**Task details**
From the listing below, copy each line that contains the word "description".

**Exercise data**
=-=-=-=-=
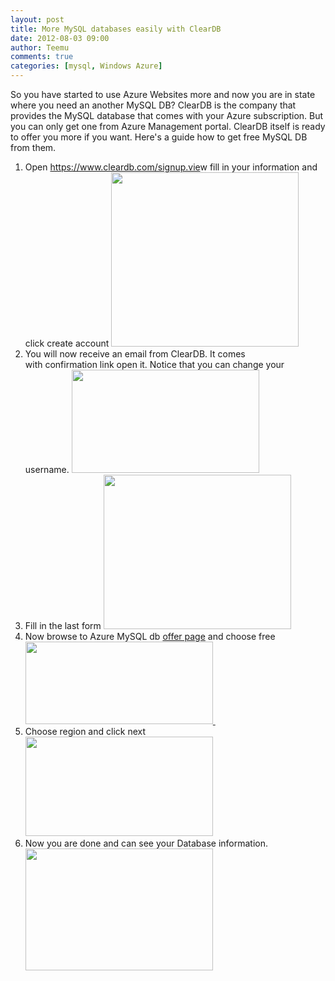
 ```yaml
---
layout: post
title: More MySQL databases easily with ClearDB
date: 2012-08-03 09:00
author: Teemu
comments: true
categories: [mysql, Windows Azure]
---
```

So you have started to use Azure Websites more and now you are in state where you need an another MySQL DB?
ClearDB is the company that provides the MySQL database that comes with your Azure subscription. But you can only get one from Azure Management portal.
ClearDB itself is ready to offer you more if you want. Here's a guide how to get free MySQL DB from them.

<!--more-->
<ol>
	<li>Open <a href="https://www.cleardb.com/signup.view">https://www.cleardb.com/signup.vie</a>w fill in your information and click create account
<a href="http://tapanila.azurewebsites.net/wp-content/uploads/2012/08/Registeration-Starts.png"><img class="alignnone size-medium wp-image-184" title="Registeration Starts" src="https://res\.cloudinary\.com/tapanila-net/image/upload/h_279,w_300/v1388360791/Registeration-Starts_wt3ipb.png" alt="" width="300" height="279" /></a></li>
	<li>You will now receive an email from ClearDB. It comes with confirmation link open it. Notice that you can change your username.
<a href="http://tapanila.azurewebsites.net/wp-content/uploads/2012/08/RegisterationUsername.png"><img class="alignnone size-medium wp-image-185" title="RegisterationUsername" src="https://res\.cloudinary\.com/tapanila-net/image/upload/h_165,w_300/v1388360789/RegisterationUsername_u09prs.png" alt="" width="300" height="165" /></a></li>
	<li>Fill in the last form
<a href="http://tapanila.azurewebsites.net/wp-content/uploads/2012/08/RegisterationBillingAddress.png"><img class="alignnone size-medium wp-image-186" title="RegisterationBillingAddress" src="https://res\.cloudinary\.com/tapanila-net/image/upload/h_247,w_300/v1388360788/RegisterationBillingAddress_mingry.png" alt="" width="300" height="247" /></a></li>
	<li>Now browse to Azure MySQL db <a href="https://www.cleardb.com/store/azure">offer page</a> and choose free<a href="https://www.cleardb.com/store/azure">
</a><a href="http://tapanila.azurewebsites.net/wp-content/uploads/2012/08/CreateAzureDatabase.png"><img class="alignnone size-medium wp-image-187" title="CreateAzureDatabase" src="https://res\.cloudinary\.com/tapanila-net/image/upload/h_132,w_300/v1388360787/CreateAzureDatabase_ynzt76.png" alt="" width="300" height="132" /></a><a href="https://www.cleardb.com/store/database_options?plan=Mercury&amp;provider=azure&amp;so=true"> </a></li>
	<li>Choose region and click next
<a href="http://tapanila.azurewebsites.net/wp-content/uploads/2012/08/CreateAzureDatabaseRegion.png"><img class="alignnone size-medium wp-image-188" title="CreateAzureDatabaseRegion" src="https://res\.cloudinary\.com/tapanila-net/image/upload/h_159,w_300/v1388360786/CreateAzureDatabaseRegion_lihj4x.png" alt="" width="300" height="159" /></a></li>
	<li>Now you are done and can see your Database information.<a href="http://tapanila.azurewebsites.net/wp-content/uploads/2012/08/CreateAzureDatabaseComplete.png">
<img class="alignnone size-medium wp-image-189" title="CreateAzureDatabaseComplete" src="https://res\.cloudinary\.com/tapanila-net/image/upload/h_195,w_300/v1388360785/CreateAzureDatabaseComplete_xv4ilu.png" alt="" width="300" height="195" /></a></li>
</ol>

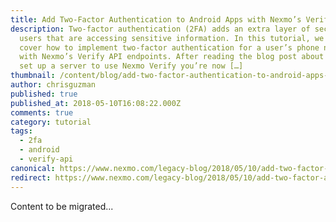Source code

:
 ```yaml
---
title: Add Two-Factor Authentication to Android Apps with Nexmo’s Verify API
description: Two-factor authentication (2FA) adds an extra layer of security for
  users that are accessing sensitive information. In this tutorial, we will
  cover how to implement two-factor authentication for a user’s phone number
  with Nexmo’s Verify API endpoints. After reading the blog post about how to
  set up a server to use Nexmo Verify you’re now […]
thumbnail: /content/blog/add-two-factor-authentication-to-android-apps-with-nexmos-verify-api-dr/nexmo-2fa_android.jpg
author: chrisguzman
published: true
published_at: 2018-05-10T16:08:22.000Z
comments: true
category: tutorial
tags:
  - 2fa
  - android
  - verify-api
canonical: https://www.nexmo.com/legacy-blog/2018/05/10/add-two-factor-authentication-to-android-apps-with-nexmos-verify-api-dr
redirect: https://www.nexmo.com/legacy-blog/2018/05/10/add-two-factor-authentication-to-android-apps-with-nexmos-verify-api-dr
---
```


Content to be migrated...
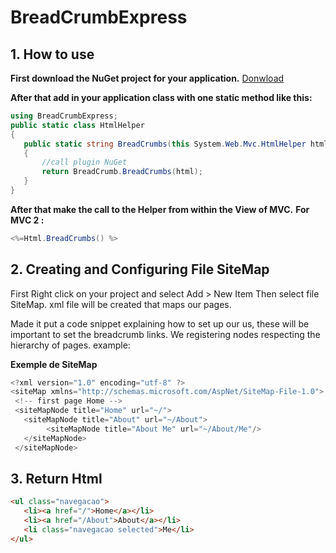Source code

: BreadCrumbExpress
=================

## 1. **How to use**

**First download the NuGet project for your application.**
 [Donwload](https://www.nuget.org/packages/BreadCrumbExpress/1.0.0)

**After that add in your application class with one static method like this:**
 
 ```c#
 using BreadCrumbExpress; 
 public static class HtmlHelper  
 {
	public static string BreadCrumbs(this System.Web.Mvc.HtmlHelper html)
    {
		//call plugin NuGet
        return BreadCrumb.BreadCrumbs(html);
    }
 }
 ```
 
 **After that make the call to the Helper from within the View of MVC.**
 **For MVC 2 :**
 ```c#
 <%=Html.BreadCrumbs() %> 
 ```
 
## 2. **Creating and Configuring File SiteMap**

 
 First Right click on your project and select Add > New Item
 Then select file SiteMap. xml file will be created that maps our pages.
 
 Made it put a code snippet explaining how to set up our us, these will be important to set the breadcrumb links.
 We registering nodes respecting the hierarchy of pages. example:
 
 **Exemple de SiteMap**
 ```c#
 <?xml version="1.0" encoding="utf-8" ?>
<siteMap xmlns="http://schemas.microsoft.com/AspNet/SiteMap-File-1.0">  
  <!-- first page Home -->
  <siteMapNode title="Home" url="~/">
	<siteMapNode title="About" url="~/About">
		 <siteMapNode title="About Me" url="~/About/Me"/>
	</siteMapNode>
  </siteMapNode>  
 ```
 
  
## 3. **Return Html**

 ```html
 <ul class="navegacao">
	<li><a href="/">Home</a></li>
	<li><a href="/About">About</a></li>
	<li class="navegacao selected">Me</li>
 </ul>
 ``` 
 

 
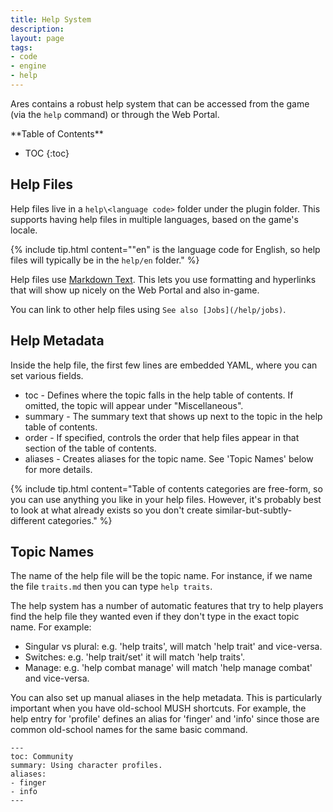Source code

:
 ```yaml
---
title: Help System
description:
layout: page
tags: 
- code
- engine
- help
---
```


Ares contains a robust help system that can be accessed from the game (via the `help` command) or through the Web Portal.

<div id="inline_toc" markdown="1">
**Table of Contents**

* TOC
{:toc}
</div>

## Help Files

Help files live in a `help\<language code>` folder under the plugin folder.  This supports having help files in multiple languages, based on the game's locale.

{% include tip.html content="\"en\" is the language code for English, so help files will typically be in the  <code>help/en</code>  folder." %}

Help files use [Markdown Text](https://daringfireball.net/projects/markdown/syntax).  This lets you use formatting and hyperlinks that will show up nicely on the Web Portal and also in-game.

You can link to other help files using `See also [Jobs](/help/jobs)`.

## Help Metadata

Inside the help file, the first few lines are embedded YAML, where you can set various fields. 

* toc - Defines where the topic falls in the help table of contents.  If omitted, the topic will appear under "Miscellaneous".
* summary - The summary text that shows up next to the topic in the help table of contents.
* order - If specified, controls the order that help files appear in that section of the table of contents.
* aliases - Creates aliases for the topic name.  See 'Topic Names' below for more details.

{% include tip.html content="Table of contents categories are free-form, so you can use anything you like in your help files.  However, it's probably best to look at what already exists so you don't create similar-but-subtly-different categories." %}

## Topic Names

The name of the help file will be the topic name.  For instance, if we name the file `traits.md` then you can type `help traits`.

The help system has a number of automatic features that try to help players find the help file they wanted even if they don't type in the exact topic name.  For example:

* Singular vs plural:  e.g. 'help traits', will match 'help trait' and vice-versa.
* Switches: e.g. 'help trait/set' it will match 'help traits'.
* Manage: e.g. 'help combat manage' will match 'help manage combat' and vice-versa.

You can also set up manual aliases in the help metadata.  This is particularly important when you have old-school MUSH shortcuts.  For example, the help entry for 'profile' defines an alias for 'finger' and 'info' since those are common old-school names for the same basic command.

    ---
    toc: Community
    summary: Using character profiles.
    aliases:
    - finger
    - info
    ---
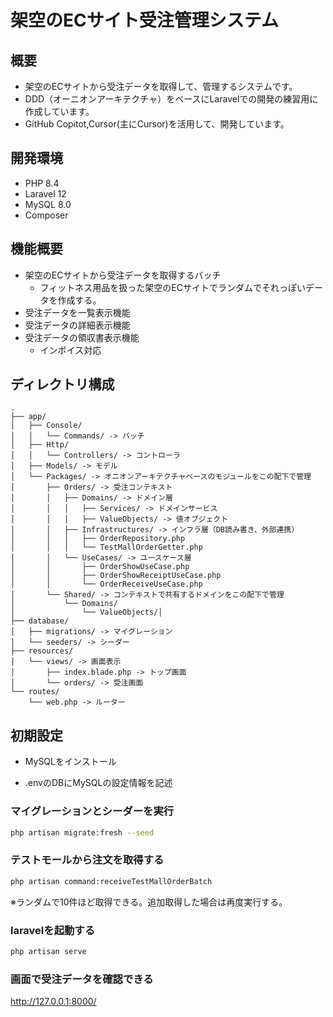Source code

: # 架空のECサイト受注管理システム

## 概要

- 架空のECサイトから受注データを取得して、管理するシステムです。
- DDD（オーニオンアーキテクチャ）をベースにLaravelでの開発の練習用に作成しています。
- GitHub Copitot,Cursor(主にCursor)を活用して、開発しています。

## 開発環境

- PHP 8.4
- Laravel 12
- MySQL 8.0
- Composer

## 機能概要

- 架空のECサイトから受注データを取得するバッチ
    - フィットネス用品を扱った架空のECサイトでランダムでそれっぽいデータを作成する。
- 受注データを一覧表示機能
- 受注データの詳細表示機能
- 受注データの領収書表示機能
    - インボイス対応

## ディレクトリ構成

```
.
├── app/
│   ├── Console/
│   │   └── Commands/ -> バッチ
│   ├── Http/
│   │   └── Controllers/ -> コントローラ
│   ├── Models/ -> モデル
│   └── Packages/ -> オニオンアーキテクチャベースのモジュールをこの配下で管理
│       ├── Orders/ -> 受注コンテキスト
│       │   ├── Domains/ -> ドメイン層
│       │   │   ├── Services/ -> ドメインサービス
│       │   │   ├── ValueObjects/ -> 値オブジェクト
│       │   ├── Infrastructures/ -> インフラ層（DB読み書き、外部連携）
│       │   │   ├── OrderRepository.php
│       │   │   └── TestMallOrderGetter.php
│       │   └── UseCases/ -> ユースケース層
│       │       ├── OrderShowUseCase.php
│       │       ├── OrderShowReceiptUseCase.php
│       │       └── OrderReceiveUseCase.php
│       └── Shared/ -> コンテキストで共有するドメインをこの配下で管理
│           └── Domains/
│               └── ValueObjects/│
├── database/
│   ├── migrations/ -> マイグレーション
│   └── seeders/ -> シーダー
├── resources/
│   └── views/ -> 画面表示
│       ├── index.blade.php -> トップ画面
│       └── orders/ -> 受注画面
└── routes/
    └── web.php -> ルーター
```

## 初期設定

- MySQLをインストール

- .envのDBにMySQLの設定情報を記述

### マイグレーションとシーダーを実行

```bash
php artisan migrate:fresh --seed
```

### テストモールから注文を取得する

```bash
php artisan command:receiveTestMallOrderBatch
```

※ランダムで10件ほど取得できる。追加取得した場合は再度実行する。

### laravelを起動する

```bash
php artisan serve
```

### 画面で受注データを確認できる

http://127.0.0.1:8000/
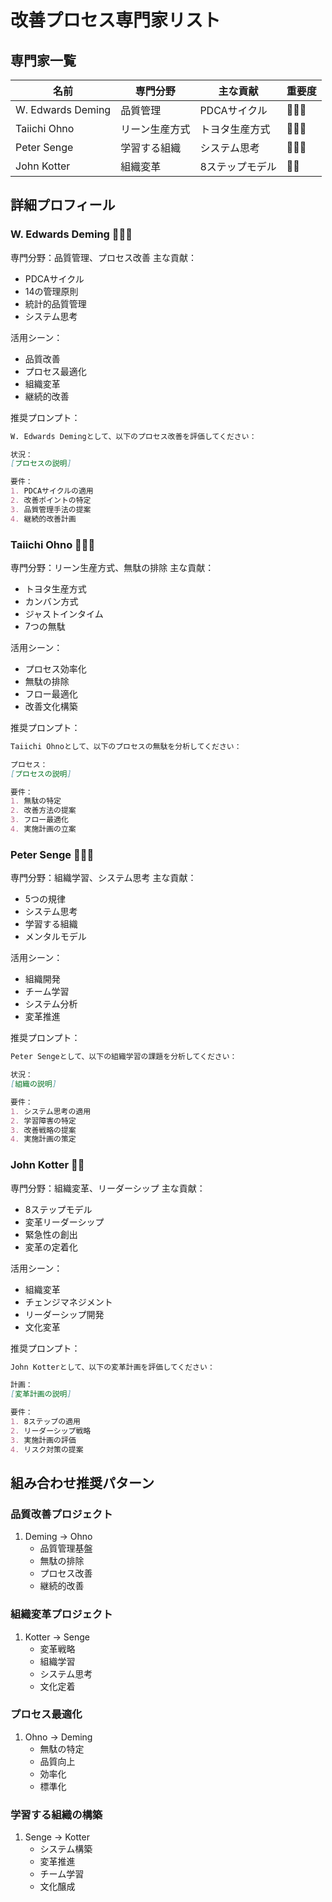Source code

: # 改善プロセス専門家リスト

## 専門家一覧
| 名前 | 専門分野 | 主な貢献 | 重要度 |
|------|---------|----------|--------|
| W. Edwards Deming | 品質管理 | PDCAサイクル | 🌟🌟🌟 |
| Taiichi Ohno | リーン生産方式 | トヨタ生産方式 | 🌟🌟🌟 |
| Peter Senge | 学習する組織 | システム思考 | 🌟🌟🌟 |
| John Kotter | 組織変革 | 8ステップモデル | 🌟🌟 |

## 詳細プロフィール

### W. Edwards Deming 🌟🌟🌟
専門分野：品質管理、プロセス改善
主な貢献：
- PDCAサイクル
- 14の管理原則
- 統計的品質管理
- システム思考

活用シーン：
- 品質改善
- プロセス最適化
- 組織変革
- 継続的改善

推奨プロンプト：
```markdown
W. Edwards Demingとして、以下のプロセス改善を評価してください：

状況：
[プロセスの説明]

要件：
1. PDCAサイクルの適用
2. 改善ポイントの特定
3. 品質管理手法の提案
4. 継続的改善計画
```

### Taiichi Ohno 🌟🌟🌟
専門分野：リーン生産方式、無駄の排除
主な貢献：
- トヨタ生産方式
- カンバン方式
- ジャストインタイム
- 7つの無駄

活用シーン：
- プロセス効率化
- 無駄の排除
- フロー最適化
- 改善文化構築

推奨プロンプト：
```markdown
Taiichi Ohnoとして、以下のプロセスの無駄を分析してください：

プロセス：
[プロセスの説明]

要件：
1. 無駄の特定
2. 改善方法の提案
3. フロー最適化
4. 実施計画の立案
```

### Peter Senge 🌟🌟🌟
専門分野：組織学習、システム思考
主な貢献：
- 5つの規律
- システム思考
- 学習する組織
- メンタルモデル

活用シーン：
- 組織開発
- チーム学習
- システム分析
- 変革推進

推奨プロンプト：
```markdown
Peter Sengeとして、以下の組織学習の課題を分析してください：

状況：
[組織の説明]

要件：
1. システム思考の適用
2. 学習障害の特定
3. 改善戦略の提案
4. 実施計画の策定
```

### John Kotter 🌟🌟
専門分野：組織変革、リーダーシップ
主な貢献：
- 8ステップモデル
- 変革リーダーシップ
- 緊急性の創出
- 変革の定着化

活用シーン：
- 組織変革
- チェンジマネジメント
- リーダーシップ開発
- 文化変革

推奨プロンプト：
```markdown
John Kotterとして、以下の変革計画を評価してください：

計画：
[変革計画の説明]

要件：
1. 8ステップの適用
2. リーダーシップ戦略
3. 実施計画の評価
4. リスク対策の提案
```

## 組み合わせ推奨パターン

### 品質改善プロジェクト
1. Deming → Ohno
   - 品質管理基盤
   - 無駄の排除
   - プロセス改善
   - 継続的改善

### 組織変革プロジェクト
1. Kotter → Senge
   - 変革戦略
   - 組織学習
   - システム思考
   - 文化定着

### プロセス最適化
1. Ohno → Deming
   - 無駄の特定
   - 品質向上
   - 効率化
   - 標準化

### 学習する組織の構築
1. Senge → Kotter
   - システム構築
   - 変革推進
   - チーム学習
   - 文化醸成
=-=-=-=-=
**Exercise result**
description: Two-factor authentication (2FA) adds an extra layer of security for
description:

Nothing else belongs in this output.